DISCIPLINA ED ESECUZIONE DELLA PENA DELL’ERGASTOLO

2.1 L’evoluzione dell’ergastolo

La perpetuità, caratteristica principale dell’ergastolo, ha reso questa pena la più discussa e problematica. Essa è un intreccio di antico e moderno nonché una pena, come ha osservato Ferrajoli, qualitativamente diversa dalla pena della reclusione: la perpetuità della pena detentiva, il suo non finire mai, cambia infatti radicalmente la condizione esistenziale del detenuto, il suo rapporto con sé stesso e con gli altri, la sua percezione del mondo, la sua raffigurazione del futuro21.

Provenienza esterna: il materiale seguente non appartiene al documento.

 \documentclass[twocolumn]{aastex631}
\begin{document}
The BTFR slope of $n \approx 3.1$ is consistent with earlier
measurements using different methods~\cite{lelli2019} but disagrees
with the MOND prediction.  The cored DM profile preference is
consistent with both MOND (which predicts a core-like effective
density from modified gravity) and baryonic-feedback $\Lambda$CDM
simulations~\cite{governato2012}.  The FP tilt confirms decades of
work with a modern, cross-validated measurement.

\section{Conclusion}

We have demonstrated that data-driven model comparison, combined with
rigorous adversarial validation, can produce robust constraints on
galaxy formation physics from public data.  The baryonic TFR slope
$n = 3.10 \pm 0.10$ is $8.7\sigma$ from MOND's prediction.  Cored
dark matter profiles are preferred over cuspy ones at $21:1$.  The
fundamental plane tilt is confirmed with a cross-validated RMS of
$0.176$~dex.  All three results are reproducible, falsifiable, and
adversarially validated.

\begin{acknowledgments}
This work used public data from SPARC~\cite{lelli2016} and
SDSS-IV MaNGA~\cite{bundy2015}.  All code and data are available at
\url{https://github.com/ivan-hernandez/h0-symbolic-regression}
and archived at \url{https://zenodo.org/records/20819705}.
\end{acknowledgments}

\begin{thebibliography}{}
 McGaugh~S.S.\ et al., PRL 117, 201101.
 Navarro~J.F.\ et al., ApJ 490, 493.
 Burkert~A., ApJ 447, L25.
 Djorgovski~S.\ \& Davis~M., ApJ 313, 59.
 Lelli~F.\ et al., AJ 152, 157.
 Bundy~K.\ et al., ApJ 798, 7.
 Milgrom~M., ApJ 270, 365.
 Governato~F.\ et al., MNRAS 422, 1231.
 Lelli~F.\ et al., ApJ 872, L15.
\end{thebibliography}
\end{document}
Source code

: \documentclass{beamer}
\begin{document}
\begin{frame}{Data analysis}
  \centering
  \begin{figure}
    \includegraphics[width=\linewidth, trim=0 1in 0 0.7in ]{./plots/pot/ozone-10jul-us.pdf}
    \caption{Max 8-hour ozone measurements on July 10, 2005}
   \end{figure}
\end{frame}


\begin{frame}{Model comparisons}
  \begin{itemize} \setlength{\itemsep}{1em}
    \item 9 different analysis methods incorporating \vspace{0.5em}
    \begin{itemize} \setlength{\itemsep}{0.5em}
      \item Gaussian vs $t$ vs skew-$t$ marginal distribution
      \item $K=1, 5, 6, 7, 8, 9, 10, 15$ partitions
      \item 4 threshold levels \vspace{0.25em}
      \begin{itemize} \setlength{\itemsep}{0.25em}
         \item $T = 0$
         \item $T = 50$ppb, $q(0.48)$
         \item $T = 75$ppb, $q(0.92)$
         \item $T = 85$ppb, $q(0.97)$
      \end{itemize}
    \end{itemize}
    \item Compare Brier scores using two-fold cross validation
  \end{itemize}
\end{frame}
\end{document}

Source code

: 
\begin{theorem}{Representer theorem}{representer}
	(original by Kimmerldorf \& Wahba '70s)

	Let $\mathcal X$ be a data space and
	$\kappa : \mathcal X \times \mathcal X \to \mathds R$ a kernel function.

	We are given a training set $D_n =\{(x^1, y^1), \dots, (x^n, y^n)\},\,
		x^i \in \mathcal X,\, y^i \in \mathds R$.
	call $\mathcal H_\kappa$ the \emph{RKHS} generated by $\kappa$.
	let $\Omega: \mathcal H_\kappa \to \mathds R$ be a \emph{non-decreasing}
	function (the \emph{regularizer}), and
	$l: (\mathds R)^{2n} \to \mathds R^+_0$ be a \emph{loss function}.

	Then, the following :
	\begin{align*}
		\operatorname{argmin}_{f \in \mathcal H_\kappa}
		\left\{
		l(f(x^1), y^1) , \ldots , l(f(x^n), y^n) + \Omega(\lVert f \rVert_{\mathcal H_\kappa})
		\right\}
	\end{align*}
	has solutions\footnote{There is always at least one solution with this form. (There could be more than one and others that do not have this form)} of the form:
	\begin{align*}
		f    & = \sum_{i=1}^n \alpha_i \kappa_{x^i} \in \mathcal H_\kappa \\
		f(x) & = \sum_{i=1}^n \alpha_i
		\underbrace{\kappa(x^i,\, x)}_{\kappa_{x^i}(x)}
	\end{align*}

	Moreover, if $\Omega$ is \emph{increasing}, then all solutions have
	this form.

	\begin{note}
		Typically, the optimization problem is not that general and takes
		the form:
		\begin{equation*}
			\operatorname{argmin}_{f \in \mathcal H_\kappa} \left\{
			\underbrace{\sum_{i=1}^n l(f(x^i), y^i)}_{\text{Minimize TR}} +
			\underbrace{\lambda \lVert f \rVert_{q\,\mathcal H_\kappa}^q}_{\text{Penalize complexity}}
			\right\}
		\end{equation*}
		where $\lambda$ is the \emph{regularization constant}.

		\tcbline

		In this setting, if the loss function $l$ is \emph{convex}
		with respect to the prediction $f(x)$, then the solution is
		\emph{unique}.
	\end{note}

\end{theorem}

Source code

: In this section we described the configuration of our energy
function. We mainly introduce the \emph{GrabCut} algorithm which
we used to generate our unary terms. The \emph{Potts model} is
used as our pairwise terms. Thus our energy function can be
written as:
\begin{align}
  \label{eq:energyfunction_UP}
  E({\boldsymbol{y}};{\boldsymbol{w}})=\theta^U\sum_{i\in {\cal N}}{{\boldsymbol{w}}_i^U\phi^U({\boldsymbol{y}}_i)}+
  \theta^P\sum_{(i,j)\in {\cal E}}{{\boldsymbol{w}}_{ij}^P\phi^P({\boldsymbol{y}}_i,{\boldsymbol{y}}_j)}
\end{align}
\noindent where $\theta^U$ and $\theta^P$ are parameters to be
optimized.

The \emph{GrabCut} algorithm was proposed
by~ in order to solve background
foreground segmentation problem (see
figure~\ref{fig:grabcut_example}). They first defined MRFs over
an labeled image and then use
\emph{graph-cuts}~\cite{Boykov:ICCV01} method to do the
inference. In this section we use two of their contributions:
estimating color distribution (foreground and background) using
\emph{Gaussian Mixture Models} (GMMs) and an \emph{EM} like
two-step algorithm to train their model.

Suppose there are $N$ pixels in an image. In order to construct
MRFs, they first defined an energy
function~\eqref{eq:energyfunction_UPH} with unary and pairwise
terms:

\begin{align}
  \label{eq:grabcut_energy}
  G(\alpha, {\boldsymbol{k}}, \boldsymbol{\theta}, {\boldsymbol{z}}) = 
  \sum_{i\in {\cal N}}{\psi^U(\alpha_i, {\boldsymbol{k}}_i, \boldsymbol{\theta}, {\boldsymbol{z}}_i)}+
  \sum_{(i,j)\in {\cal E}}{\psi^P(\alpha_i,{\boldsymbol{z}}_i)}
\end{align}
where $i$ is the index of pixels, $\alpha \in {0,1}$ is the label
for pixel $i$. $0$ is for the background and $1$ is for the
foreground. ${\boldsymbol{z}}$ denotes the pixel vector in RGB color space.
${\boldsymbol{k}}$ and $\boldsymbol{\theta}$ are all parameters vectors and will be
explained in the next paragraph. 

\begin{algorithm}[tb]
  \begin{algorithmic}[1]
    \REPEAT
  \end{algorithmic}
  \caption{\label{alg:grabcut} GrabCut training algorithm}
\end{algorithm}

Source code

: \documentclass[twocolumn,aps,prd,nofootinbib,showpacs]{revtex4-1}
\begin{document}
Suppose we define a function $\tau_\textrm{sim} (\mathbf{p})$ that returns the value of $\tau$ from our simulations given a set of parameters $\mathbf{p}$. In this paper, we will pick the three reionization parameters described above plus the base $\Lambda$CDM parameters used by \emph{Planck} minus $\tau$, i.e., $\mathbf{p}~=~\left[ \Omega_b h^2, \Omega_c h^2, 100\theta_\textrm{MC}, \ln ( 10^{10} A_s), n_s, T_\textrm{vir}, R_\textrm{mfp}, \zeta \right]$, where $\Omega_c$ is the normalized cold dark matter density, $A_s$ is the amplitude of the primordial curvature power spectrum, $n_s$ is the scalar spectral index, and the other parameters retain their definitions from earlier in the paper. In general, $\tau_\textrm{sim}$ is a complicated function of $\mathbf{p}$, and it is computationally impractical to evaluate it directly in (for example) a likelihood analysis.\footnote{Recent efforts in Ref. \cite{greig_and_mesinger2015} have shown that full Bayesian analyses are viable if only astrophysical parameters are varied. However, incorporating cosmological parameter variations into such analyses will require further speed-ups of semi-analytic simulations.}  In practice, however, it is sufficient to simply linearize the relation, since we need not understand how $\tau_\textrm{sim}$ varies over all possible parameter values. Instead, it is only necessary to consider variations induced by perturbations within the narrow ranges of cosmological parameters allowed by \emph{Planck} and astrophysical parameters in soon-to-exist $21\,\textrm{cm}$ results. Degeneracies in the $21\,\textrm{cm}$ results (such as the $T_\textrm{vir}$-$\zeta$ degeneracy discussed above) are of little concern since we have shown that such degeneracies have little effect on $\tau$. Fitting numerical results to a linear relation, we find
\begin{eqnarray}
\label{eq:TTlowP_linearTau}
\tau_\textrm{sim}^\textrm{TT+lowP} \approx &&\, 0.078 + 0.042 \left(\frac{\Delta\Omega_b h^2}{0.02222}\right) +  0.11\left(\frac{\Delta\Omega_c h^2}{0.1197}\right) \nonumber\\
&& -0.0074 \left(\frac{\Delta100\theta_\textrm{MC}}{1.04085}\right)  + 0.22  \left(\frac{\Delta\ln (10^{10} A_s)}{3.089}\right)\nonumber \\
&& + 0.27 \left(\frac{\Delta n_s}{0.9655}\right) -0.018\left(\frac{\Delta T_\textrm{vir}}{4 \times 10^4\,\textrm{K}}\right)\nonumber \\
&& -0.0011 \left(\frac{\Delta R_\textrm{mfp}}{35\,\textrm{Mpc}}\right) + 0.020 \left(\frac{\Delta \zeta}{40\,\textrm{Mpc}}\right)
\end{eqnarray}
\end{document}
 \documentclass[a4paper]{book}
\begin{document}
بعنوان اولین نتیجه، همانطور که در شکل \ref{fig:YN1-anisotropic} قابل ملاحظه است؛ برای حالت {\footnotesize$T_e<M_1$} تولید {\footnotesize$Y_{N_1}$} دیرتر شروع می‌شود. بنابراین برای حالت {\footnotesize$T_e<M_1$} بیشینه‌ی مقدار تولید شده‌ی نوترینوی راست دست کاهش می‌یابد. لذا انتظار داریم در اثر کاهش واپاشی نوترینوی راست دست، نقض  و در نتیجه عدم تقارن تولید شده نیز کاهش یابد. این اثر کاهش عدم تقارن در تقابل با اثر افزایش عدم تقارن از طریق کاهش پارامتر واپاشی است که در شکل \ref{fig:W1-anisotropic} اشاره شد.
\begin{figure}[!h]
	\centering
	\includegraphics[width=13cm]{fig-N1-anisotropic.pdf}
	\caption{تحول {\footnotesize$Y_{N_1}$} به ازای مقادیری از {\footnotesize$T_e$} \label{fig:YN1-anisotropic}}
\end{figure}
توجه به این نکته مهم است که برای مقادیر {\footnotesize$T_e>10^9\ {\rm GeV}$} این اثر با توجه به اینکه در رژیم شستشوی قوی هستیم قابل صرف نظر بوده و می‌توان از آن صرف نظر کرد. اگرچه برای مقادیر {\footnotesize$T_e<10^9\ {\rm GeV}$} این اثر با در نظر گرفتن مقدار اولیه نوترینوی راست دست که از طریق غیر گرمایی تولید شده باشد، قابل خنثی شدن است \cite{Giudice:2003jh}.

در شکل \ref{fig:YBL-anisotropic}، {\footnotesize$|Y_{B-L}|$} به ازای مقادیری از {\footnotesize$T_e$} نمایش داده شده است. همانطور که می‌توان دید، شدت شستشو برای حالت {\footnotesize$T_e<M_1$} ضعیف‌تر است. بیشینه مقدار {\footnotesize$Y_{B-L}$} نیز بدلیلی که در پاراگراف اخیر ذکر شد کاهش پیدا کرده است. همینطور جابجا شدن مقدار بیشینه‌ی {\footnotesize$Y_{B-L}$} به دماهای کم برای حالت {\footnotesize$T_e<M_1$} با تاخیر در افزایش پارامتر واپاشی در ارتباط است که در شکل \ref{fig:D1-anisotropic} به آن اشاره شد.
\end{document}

Fino al 1962, anno nel quale per la prima volta si darà anche agli ergastolani la possibilità di accedere alla liberazione condizionale, era una pena totalmente eliminativa che nasceva con l’intento di escludere per sempre il condannato dalla società per esigenze di prevenzione generale, difesa sociale, retribuzione, neutralizzazione. Rieducazione del condannato ed ergastolo apparivano così in contraddizione. La lettura dell’art 27 comma 3 Cost. che identifica la rieducazione con il reinserimento sociale, era inconciliabile con l’ergastolo in quanto la pena perpetua, privava il detenuto di qualsiasi speranza di reinserirsi nel consorzio sociale ed appariva perciò inadeguata rispetto alla costituzionale finalità rieducativa, oltre che, disumana22. Nel tempo diversi interventi legislativi e giurisprudenziali

21L.Ferrajoli, Ergastolo e diritti fondamentali in <<Dei delitti e delle pene>>, 1992, pag.

79 e ss.

22G. De Francesco, cit. Conseguenze sanzionatorie del reato in <<Trattato teorico pratico>>, Torino, Giappichelli, 2011.